Unizin Enabled Research
The Unizin Data Platform (UDP) collates data from its member institutions and makes this cloud-native data available for educational research applications. Utilizing UDP data provides access to the world’s first unified institutional-level data platform that aggregates, cleans, models and stores all teaching and learning data, from multiple learning sources as well as the Student Information System (see figure below). Bringing together this context and behavior data required the use of two interoperability standards in this pioneering service: an industry standard, the 1EdTech (formerly IMS Global) Caliper framework, and a unique solution, the Unizin Common Data Model.
Additionally, the Unizin consortium enables institutional members to benefit from vendor partnerships and each other's work. Institutional members of Unizin can develop custom applications using the UDP, such as with My Learning Analytics (MyLA) designed by the University of Michigan, and then easily share the product with other members.
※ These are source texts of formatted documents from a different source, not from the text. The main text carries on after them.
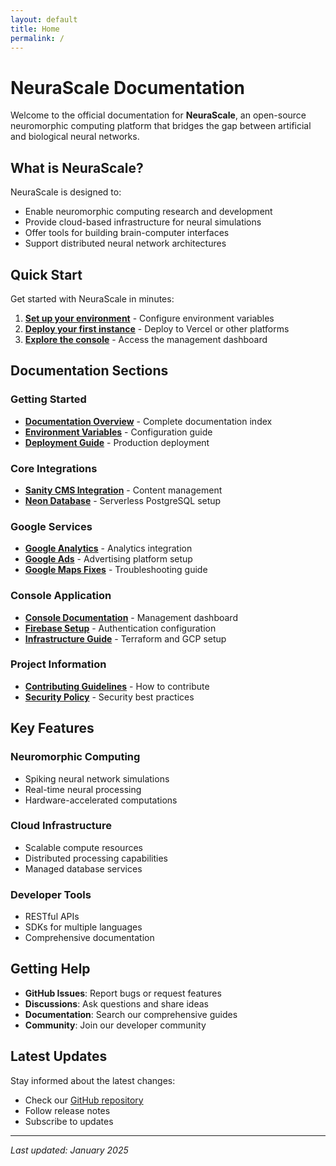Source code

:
 ```yaml
---
layout: default
title: Home
permalink: /
---
```


# NeuraScale Documentation

Welcome to the official documentation for **NeuraScale**, an open-source neuromorphic computing platform that bridges the gap between artificial and biological neural networks.

## What is NeuraScale?

NeuraScale is designed to:

- Enable neuromorphic computing research and development
- Provide cloud-based infrastructure for neural simulations
- Offer tools for building brain-computer interfaces
- Support distributed neural network architectures

## Quick Start

Get started with NeuraScale in minutes:

1. **[Set up your environment](/docs/environment-variables/)** - Configure environment variables
2. **[Deploy your first instance](/docs/deployment/)** - Deploy to Vercel or other platforms
3. **[Explore the console](/console/)** - Access the management dashboard

## Documentation Sections

### Getting Started

- **[Documentation Overview](/docs/)** - Complete documentation index
- **[Environment Variables](/docs/environment-variables/)** - Configuration guide
- **[Deployment Guide](/docs/deployment/)** - Production deployment

### Core Integrations

- **[Sanity CMS Integration](/docs/sanity-integration/)** - Content management
- **[Neon Database](/docs/neon-database/)** - Serverless PostgreSQL setup

### Google Services

- **[Google Analytics](/docs/google-analytics-setup/)** - Analytics integration
- **[Google Ads](/docs/google-ads-setup/)** - Advertising platform setup
- **[Google Maps Fixes](/docs/fix-google-maps/)** - Troubleshooting guide

### Console Application

- **[Console Documentation](/console/)** - Management dashboard
- **[Firebase Setup](/console/firebase-setup/)** - Authentication configuration
- **[Infrastructure Guide](/console/infrastructure/)** - Terraform and GCP setup

### Project Information

- **[Contributing Guidelines](/contributing/)** - How to contribute
- **[Security Policy](/security/)** - Security best practices

## Key Features

### Neuromorphic Computing

- Spiking neural network simulations
- Real-time neural processing
- Hardware-accelerated computations

### Cloud Infrastructure

- Scalable compute resources
- Distributed processing capabilities
- Managed database services

### Developer Tools

- RESTful APIs
- SDKs for multiple languages
- Comprehensive documentation

## Getting Help

- **GitHub Issues**: Report bugs or request features
- **Discussions**: Ask questions and share ideas
- **Documentation**: Search our comprehensive guides
- **Community**: Join our developer community

## Latest Updates

Stay informed about the latest changes:

- Check our [GitHub repository](https://github.com/identity-wael/neurascale)
- Follow release notes
- Subscribe to updates

---

_Last updated: January 2025_
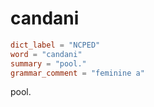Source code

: # candani

``` toml
dict_label = "NCPED"
word = "candani"
summary = "pool."
grammar_comment = "feminine a"
```

pool.


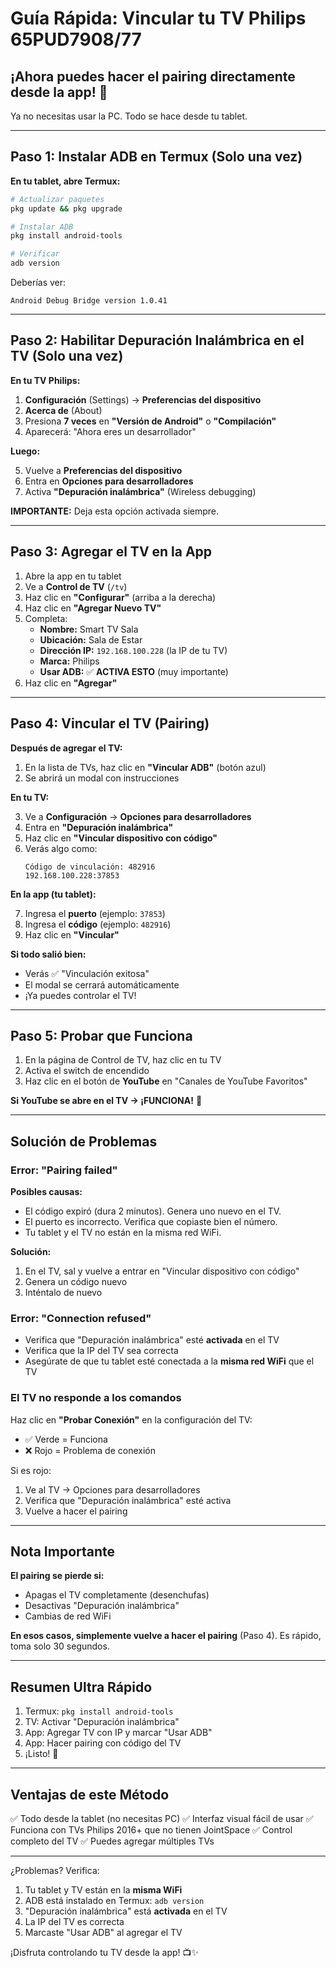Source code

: # Guía Rápida: Vincular tu TV Philips 65PUD7908/77

## ¡Ahora puedes hacer el pairing directamente desde la app! 🎉

Ya no necesitas usar la PC. Todo se hace desde tu tablet.

---

## Paso 1: Instalar ADB en Termux (Solo una vez)

**En tu tablet, abre Termux:**

```bash
# Actualizar paquetes
pkg update && pkg upgrade

# Instalar ADB
pkg install android-tools

# Verificar
adb version
```

Deberías ver:
```
Android Debug Bridge version 1.0.41
```

---

## Paso 2: Habilitar Depuración Inalámbrica en el TV (Solo una vez)

**En tu TV Philips:**

1. **Configuración** (Settings) → **Preferencias del dispositivo**
2. **Acerca de** (About)
3. Presiona **7 veces** en **"Versión de Android"** o **"Compilación"**
4. Aparecerá: "Ahora eres un desarrollador"

**Luego:**

5. Vuelve a **Preferencias del dispositivo**
6. Entra en **Opciones para desarrolladores**
7. Activa **"Depuración inalámbrica"** (Wireless debugging)

**IMPORTANTE:** Deja esta opción activada siempre.

---

## Paso 3: Agregar el TV en la App

1. Abre la app en tu tablet
2. Ve a **Control de TV** (`/tv`)
3. Haz clic en **"Configurar"** (arriba a la derecha)
4. Haz clic en **"Agregar Nuevo TV"**
5. Completa:
   - **Nombre:** Smart TV Sala
   - **Ubicación:** Sala de Estar
   - **Dirección IP:** `192.168.100.228` (la IP de tu TV)
   - **Marca:** Philips
   - **Usar ADB:** ✅ **ACTIVA ESTO** (muy importante)
6. Haz clic en **"Agregar"**

---

## Paso 4: Vincular el TV (Pairing)

**Después de agregar el TV:**

1. En la lista de TVs, haz clic en **"Vincular ADB"** (botón azul)
2. Se abrirá un modal con instrucciones

**En tu TV:**

3. Ve a **Configuración** → **Opciones para desarrolladores**
4. Entra en **"Depuración inalámbrica"**
5. Haz clic en **"Vincular dispositivo con código"**
6. Verás algo como:
   ```
   Código de vinculación: 482916
   192.168.100.228:37853
   ```

**En la app (tu tablet):**

7. Ingresa el **puerto** (ejemplo: `37853`)
8. Ingresa el **código** (ejemplo: `482916`)
9. Haz clic en **"Vincular"**

**Si todo salió bien:**
- Verás ✅ "Vinculación exitosa"
- El modal se cerrará automáticamente
- ¡Ya puedes controlar el TV!

---

## Paso 5: Probar que Funciona

1. En la página de Control de TV, haz clic en tu TV
2. Activa el switch de encendido
3. Haz clic en el botón de **YouTube** en "Canales de YouTube Favoritos"

**Si YouTube se abre en el TV → ¡FUNCIONA!** 🎉

---

## Solución de Problemas

### Error: "Pairing failed"

**Posibles causas:**
- El código expiró (dura 2 minutos). Genera uno nuevo en el TV.
- El puerto es incorrecto. Verifica que copiaste bien el número.
- Tu tablet y el TV no están en la misma red WiFi.

**Solución:**
1. En el TV, sal y vuelve a entrar en "Vincular dispositivo con código"
2. Genera un código nuevo
3. Inténtalo de nuevo

### Error: "Connection refused"

- Verifica que "Depuración inalámbrica" esté **activada** en el TV
- Verifica que la IP del TV sea correcta
- Asegúrate de que tu tablet esté conectada a la **misma red WiFi** que el TV

### El TV no responde a los comandos

Haz clic en **"Probar Conexión"** en la configuración del TV:
- ✅ Verde = Funciona
- ❌ Rojo = Problema de conexión

Si es rojo:
1. Ve al TV → Opciones para desarrolladores
2. Verifica que "Depuración inalámbrica" esté activa
3. Vuelve a hacer el pairing

---

## Nota Importante

**El pairing se pierde si:**
- Apagas el TV completamente (desenchufas)
- Desactivas "Depuración inalámbrica"
- Cambias de red WiFi

**En esos casos, simplemente vuelve a hacer el pairing** (Paso 4). Es rápido, toma solo 30 segundos.

---

## Resumen Ultra Rápido

1. Termux: `pkg install android-tools`
2. TV: Activar "Depuración inalámbrica"
3. App: Agregar TV con IP y marcar "Usar ADB"
4. App: Hacer pairing con código del TV
5. ¡Listo! 🎯

---

## Ventajas de este Método

✅ Todo desde la tablet (no necesitas PC)
✅ Interfaz visual fácil de usar
✅ Funciona con TVs Philips 2016+ que no tienen JointSpace
✅ Control completo del TV
✅ Puedes agregar múltiples TVs

---

¿Problemas? Verifica:
1. Tu tablet y TV están en la **misma WiFi**
2. ADB está instalado en Termux: `adb version`
3. "Depuración inalámbrica" está **activada** en el TV
4. La IP del TV es correcta
5. Marcaste "Usar ADB" al agregar el TV

¡Disfruta controlando tu TV desde la app! 📺✨
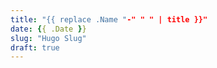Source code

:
 ```yaml
---
title: "{{ replace .Name "-" " " | title }}"
date: {{ .Date }}
slug: "Hugo Slug"
draft: true
---
```


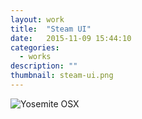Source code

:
 ```yaml
---
layout: work
title:  "Steam UI"
date:   2015-11-09 15:44:10
categories:
  - works
description: ""
thumbnail: steam-ui.png
---
```


![Yosemite OSX](/img/steam-ui.png)
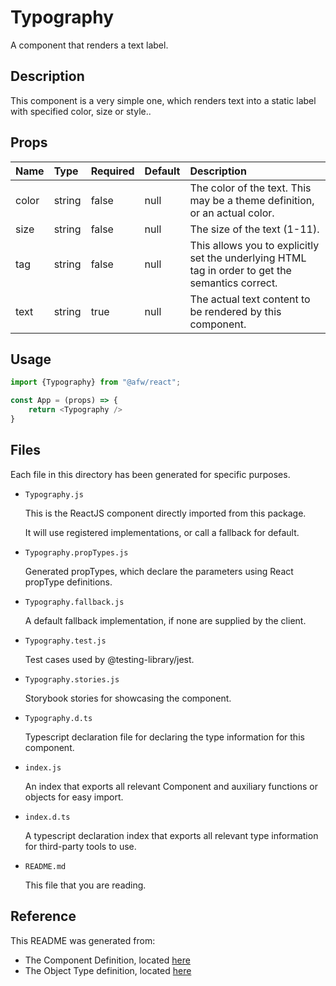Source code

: # Typography

A component that renders a text label.

## Description
This component is a very simple one, which renders text into a static label with specified color, size or style..

## Props
| Name | Type | Required | Default | Description |
|:----------|:----------|:----|:------------|:------------|
|color|string|false|null|The color of the text. This may be a theme definition, or an actual color.|
|size|string|false|null|The size of the text (1-11).|
|tag|string|false|null|This allows you to explicitly set the underlying HTML tag in order to get the semantics correct.|
|text|string|true|null|The actual text content to be rendered by this component.|

## Usage
```js
import {Typography} from "@afw/react";

const App = (props) => {
    return <Typography />
}
```

## Files
Each file in this directory has been generated for specific purposes.
 * `Typography.js`

   This is the ReactJS component directly imported from this package.

   It will use registered implementations, or call a fallback for default.
 * `Typography.propTypes.js`

   Generated propTypes, which declare the parameters using React propType definitions.

 * `Typography.fallback.js`

   A default fallback implementation, if none are supplied by the client.

 * `Typography.test.js`

   Test cases used by @testing-library/jest.

 * `Typography.stories.js`

   Storybook stories for showcasing the component.

 * `Typography.d.ts`

   Typescript declaration file for declaring the type information for this component.

 * `index.js`

   An index that exports all relevant Component and auxiliary functions or objects for easy import.

 * `index.d.ts`

   A typescript declaration index that exports all relevant type information for third-party tools to use.

 * `README.md`

   This file that you are reading.

## Reference
This README was generated from:
  * The Component Definition, located [here](/src/afw_components/generate/objects/_AdaptiveLayoutComponentType_/Typography.json)
  * The Object Type definition, located [here](/src/afw_components/generate/objects/_AdaptiveObjectType_/_AdaptiveLayoutComponentType_Typography.json)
We are also leveraging their vendor relationships to pilot and adopt innovative commercial educational technologies (e.g., Gradescope).
Leveraging the UDP
The Learning Analytics team of UFIT CITT provides support for gaining access to the UDP and analyzing education-related data. Support services include liaison assistance for direct access or delivery of a curated data set, research design consultations or collaborations, and data analysis for actionable insights.
Data sets from the UDP can be classified by the UF Institutional Review Board (IRB) as non-human subject data and PIs can use their Automated Determination Tool. This determination is based on the fact that the data was already collected via Canvas, but it is contingent on the use of non-identifiable data. Our team can facilitate non-traceable user identification numbers (similar to a UFID) and the confidentiality agreement paperwork for the response “No: data/specimens are coded but someone not on the research team has the code.” To begin this process, the PI should submit a UFIT CITT Learning Analytics ticket. We will help determine the availability of the desired data and provide a more detailed overview of the process. If the PI is not the instructor or record, the instructor of record will need to be contacted to provide permission for their course data to be analyzed.
A self-paced bootcamp from Unizin Data Services and Solutions is available to guide members in exploring and writing code against datasets within their institutional, GCP production space at their own pace. It includes videos, exercises, and best practice examples that provide a foundation for analytics and actionable insights using learner and learning environment data from their institution. Access requires the UF_N_UNIZIN_DATA_CONTEXT_READ role from your DSA and approval from the Data Steward (submit a UFIT CITT Learning Analytics ticket for more information and to get started).
Research Project Examples
Predictive Analytics
Led by Dr. Jose Silva-Lugo, the goal of this project is to develop models for predicting students at risk of not passing a course so a weekly warning system can be implemented, alongside additional resource recommendations to better support the struggling students. The project involves a specific training set of historic UF semester data in the UDP, then testing various models and procedures for accuracy with other data-mined samples. This work is challenging, in a good way, by the highly unbalanced UF student performance data of around 94% passing and only 6% failing. You can read more about our work in the case study “Navigating Severe Imbalanced Class Issues in Predicting Students ‘At Risk’ Using Cross-Industry Standard Process for Data Mining” within Sage Research Methods: Data and Research Literacy.
MyLA Pilot
My Learning Analytics (MyLA), developed by the University of Michigan, is an interactive, student-facing dashboard designed to support the self-regulated learning process. Once enabled by the instructor, the different data visualizations allow students to set learning goals and to monitor progression towards those goals as well as view their activities and performance relative to their peers.
To support UFIT’s 2020-2025 strategic goals of advancing an analytics-enabled environment and enabling student success, a MyLA pilot study was conducted in Fall 2022, led by Dr. Heather Maness. Over 3,400 students in 27 courses had access; about one-third used the tool (similar to UMich), generating >9k sessions. The majority of student respondents favored wider adoption—finding MyLA helpful for planning their course activity, studying, and boosting their confidence that they understood the material. Despite multiple announcements, students who did not use MyLA cited lack of awareness or forgetfulness, underscoring the need for robust communication efforts.
In Fall 2025, we will launch a new survey to compare student experiences in MyLA with similar Canvas features like class-wide assignment score details and the What-If score (available in Grades) as well as the newly enabled Course Analytics for students. This latest work is supported by a Unizin Academic Research Stipend.
Gradescope Pilot
Gradescope an AI -assisted online grading software to help efficiently grade paper-based style homework and exams as well as coding assignments. Initially piloted in Fall 2022 with the Department of Computer & Information Science & Engineering and growing to 47 courses in 7 Colleges, the pilot successfully led to a three-year institutional contract. Gradescope integrates with Canvas for gradebook sync and offers features like automated grouping of similar responses, dynamic rubrics, regrade workflows, and detailed analytics to support instructional decisions. An example of the positive instructor feedback received was, “I really enjoyed it! There is a learning curve and an upfront [time] cost to building the rubric, but the grading process is much more efficient and fair for all students.”